Maersk Reports Less Waste Imports After China Crackdown

 10 Oct 2017 09.36am

Maersk has reported that shipments into China have declined after new restrictions imposed on foreign waste started to come into effect this month.

The new rules are delaying cargo ships laden with paper for recycling as they are unable to move from Hong Kong’s waters.

Maersk Line, the world’s largest shipper of containers, said it has seen a drop in waste cargo into China.

A Maersk spokeswoman in Hong Kong told Reuters: “While it’s too early to understand the full impact, we do see an impact on volumes of waste imports into China.

“However we expect some measure of rebound as exporters adapt to the new regulations.”

The ban on foreign waste was announced in July 2017.

China previously allowed the imports because it created extra supplies of metals and materials in short supply for use in the domestic market, but officials say the problems created far outweigh the benefits.

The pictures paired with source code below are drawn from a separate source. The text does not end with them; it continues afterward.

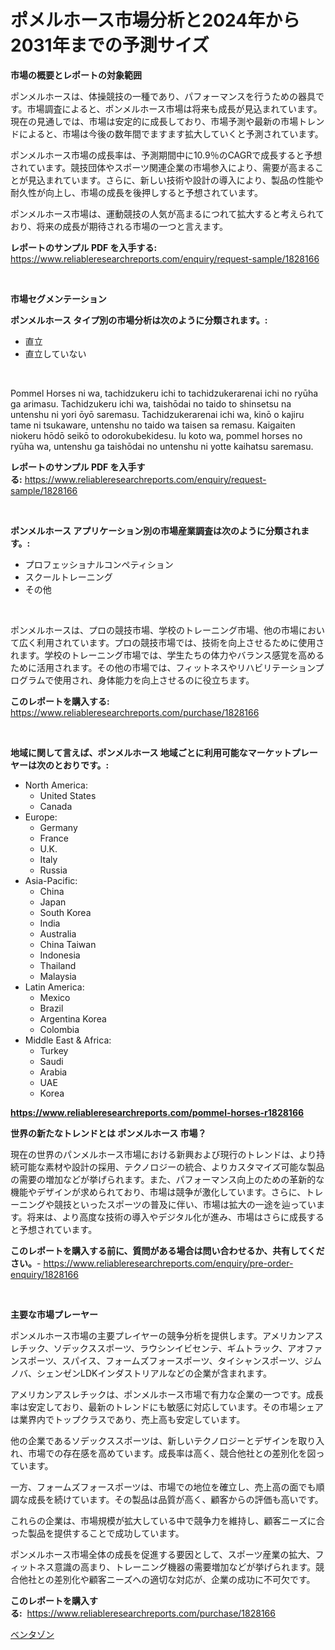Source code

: <p><h1>ポメルホース市場分析と2024年から2031年までの予測サイズ</h1></p><p><strong>市場の概要とレポートの対象範囲</strong></p>
<p><p>ポンメルホースは、体操競技の一種であり、パフォーマンスを行うための器具です。市場調査によると、ポンメルホース市場は将来も成長が見込まれています。現在の見通しでは、市場は安定的に成長しており、市場予測や最新の市場トレンドによると、市場は今後の数年間でますます拡大していくと予測されています。</p><p>ポンメルホース市場の成長率は、予測期間中に10.9％のCAGRで成長すると予想されています。競技団体やスポーツ関連企業の市場参入により、需要が高まることが見込まれています。さらに、新しい技術や設計の導入により、製品の性能や耐久性が向上し、市場の成長を後押しすると予想されています。</p><p>ポンメルホース市場は、運動競技の人気が高まるにつれて拡大すると考えられており、将来の成長が期待される市場の一つと言えます。</p></p>
<p><strong>レポートのサンプル PDF を入手する:</strong> <a href="https://www.reliableresearchreports.com/enquiry/request-sample/1828166">https://www.reliableresearchreports.com/enquiry/request-sample/1828166</a></p>
<p>&nbsp;</p>
<p><strong>市場セグメンテーション</strong></p>
<p><strong>ポンメルホース タイプ別の市場分析は次のように分類されます。:</strong></p>
<p><ul><li>直立</li><li>直立していない</li></ul></p>
<p>&nbsp;</p>
<p><p>Pommel Horses ni wa, tachidzukeru ichi to tachidzukerarenai ichi no ryūha ga arimasu. Tachidzukeru ichi wa, taishōdai no taido to shinsetsu na untenshu ni yori ōyō saremasu. Tachidzukerarenai ichi wa, kinō o kajiru tame ni tsukaware, untenshu no taido wa taisen sa remasu. Kaigaiten niokeru hōdō seikō to odorokubekidesu. Iu koto wa, pommel horses no ryūha wa, untenshu ga taishōdai no untenshu ni yotte kaihatsu saremasu.</p></p>
<p><strong>レポートのサンプル PDF を入手する:</strong>&nbsp;<a href="https://www.reliableresearchreports.com/enquiry/request-sample/1828166">https://www.reliableresearchreports.com/enquiry/request-sample/1828166</a></p>
<p>&nbsp;</p>
<p><strong> ポンメルホース アプリケーション別の市場産業調査は次のように分類されます。:</strong></p>
<p><ul><li>プロフェッショナルコンペティション</li><li>スクールトレーニング</li><li>その他</li></ul></p>
<p>&nbsp;</p>
<p><p>ポンメルホースは、プロの競技市場、学校のトレーニング市場、他の市場において広く利用されています。プロの競技市場では、技術を向上させるために使用されます。学校のトレーニング市場では、学生たちの体力やバランス感覚を高めるために活用されます。その他の市場では、フィットネスやリハビリテーションプログラムで使用され、身体能力を向上させるのに役立ちます。</p></p>
<p><strong>このレポートを購入する:</strong>&nbsp; <a href="https://www.reliableresearchreports.com/purchase/1828166">https://www.reliableresearchreports.com/purchase/1828166</a></p>
<p>&nbsp;</p>
<p><strong>地域に関して言えば、ポンメルホース 地域ごとに利用可能なマーケットプレーヤーは次のとおりです。:</strong></p>
<p><ul>
    <li>
        North America:
        <ul>
            <li>United States</li>
            <li>Canada</li>
        </ul>
    </li>
    <li>
        Europe:
        <ul>
            <li>Germany</li>
            <li>France</li>
            <li>U.K.</li>
            <li>Italy</li>
            <li>Russia</li>
        </ul>
    </li>
    <li>
        Asia-Pacific:
        <ul>
            <li>China</li>
            <li>Japan</li>
            <li>South Korea</li>
            <li>India</li>
            <li>Australia</li>
            <li>China Taiwan</li>
            <li>Indonesia</li>
            <li>Thailand</li>
            <li>Malaysia</li>
        </ul>
    </li>
    <li>
        Latin America:
        <ul>
            <li>Mexico</li>
            <li>Brazil</li>
            <li>Argentina Korea</li>
            <li>Colombia</li>
        </ul>
    </li>
    <li>
        Middle East & Africa:
        <ul>
            <li>Turkey</li>
            <li>Saudi</li>
            <li>Arabia</li>
            <li>UAE</li>
            <li>Korea</li>
        </ul>
    </li>
    </ul></p>
<p><strong><a href="https://www.reliableresearchreports.com/pommel-horses-r1828166">https://www.reliableresearchreports.com/pommel-horses-r1828166</a></strong>&nbsp;</p>
<p><strong>世界の新たなトレンドとは ポンメルホース 市場？</strong></p>
<p><p>現在の世界のパンメルホース市場における新興および現行のトレンドは、より持続可能な素材や設計の採用、テクノロジーの統合、よりカスタマイズ可能な製品の需要の増加などが挙げられます。また、パフォーマンス向上のための革新的な機能やデザインが求められており、市場は競争が激化しています。さらに、トレーニングや競技といったスポーツの普及に伴い、市場は拡大の一途を辿っています。将来は、より高度な技術の導入やデジタル化が進み、市場はさらに成長すると予想されています。</p></p>
<p><strong>このレポートを購入する前に、質問がある場合は問い合わせるか、共有してください。</strong>- <a href="https://www.reliableresearchreports.com/enquiry/pre-order-enquiry/1828166">https://www.reliableresearchreports.com/enquiry/pre-order-enquiry/1828166</a></p>
<p>&nbsp;</p>
<p><strong>主要な市場プレーヤー</strong></p>
<p><p>ポンメルホース市場の主要プレイヤーの競争分析を提供します。アメリカンアスレチック、ソデックススポーツ、ラウシンイビセンテ、ギムトラック、アオファンスポーツ、スパイス、フォームズフォースポーツ、タイシャンスポーツ、ジムノバ、シェンゼンLDKインダストリアルなどの企業が含まれます。</p><p>アメリカンアスレチックは、ポンメルホース市場で有力な企業の一つです。成長率は安定しており、最新のトレンドにも敏感に対応しています。その市場シェアは業界内でトップクラスであり、売上高も安定しています。</p><p>他の企業であるソデックススポーツは、新しいテクノロジーとデザインを取り入れ、市場での存在感を高めています。成長率は高く、競合他社との差別化を図っています。</p><p>一方、フォームズフォースポーツは、市場での地位を確立し、売上高の面でも順調な成長を続けています。その製品は品質が高く、顧客からの評価も高いです。</p><p>これらの企業は、市場規模が拡大している中で競争力を維持し、顧客ニーズに合った製品を提供することで成功しています。</p><p>ポンメルホース市場全体の成長を促進する要因として、スポーツ産業の拡大、フィットネス意識の高まり、トレーニング機器の需要増加などが挙げられます。競合他社との差別化や顧客ニーズへの適切な対応が、企業の成功に不可欠です。</p></p>
<p><strong>このレポートを購入する:</strong>&nbsp;&nbsp;<a href="https://www.reliableresearchreports.com/purchase/1828166">https://www.reliableresearchreports.com/purchase/1828166</a></p>
<p><p><a href="https://medium.com/@vincemarvin1/%E3%83%99%E3%83%B3%E3%82%BF%E3%82%BE%E3%83%B3%E5%B8%82%E5%A0%B4-%E3%82%BF%E3%82%A4%E3%83%97-%E3%82%A2%E3%83%97%E3%83%AA%E3%82%B1%E3%83%BC%E3%82%B7%E3%83%A7%E3%83%B3-%E3%81%8A%E3%82%88%E3%81%B3%E5%9C%B0%E7%90%86%E3%81%AB%E3%82%88%E3%82%8B%E5%8C%85%E6%8B%AC%E7%9A%84%E3%81%AA%E8%A9%95%E4%BE%A1-fb2e39fac25f">ベンタゾン</a></p></p>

In a customer notice on September 26, 2017, German container shipper Hapag-Lloyd, the world’s fifth largest container line, said it would stop accepting cargoes of scrap plastic and waste paper from Europe, the US and Asia due to arrive at Chinese ports after December 31, 2017.

While China indicates it will impose an outright ban on mixed waste paper, a final decision isn’t expected until November.

For now, authorities have tightened requirements on waste paper to markedly cut back on allowed levels of contaminants, making it difficult for many recyclers to meet.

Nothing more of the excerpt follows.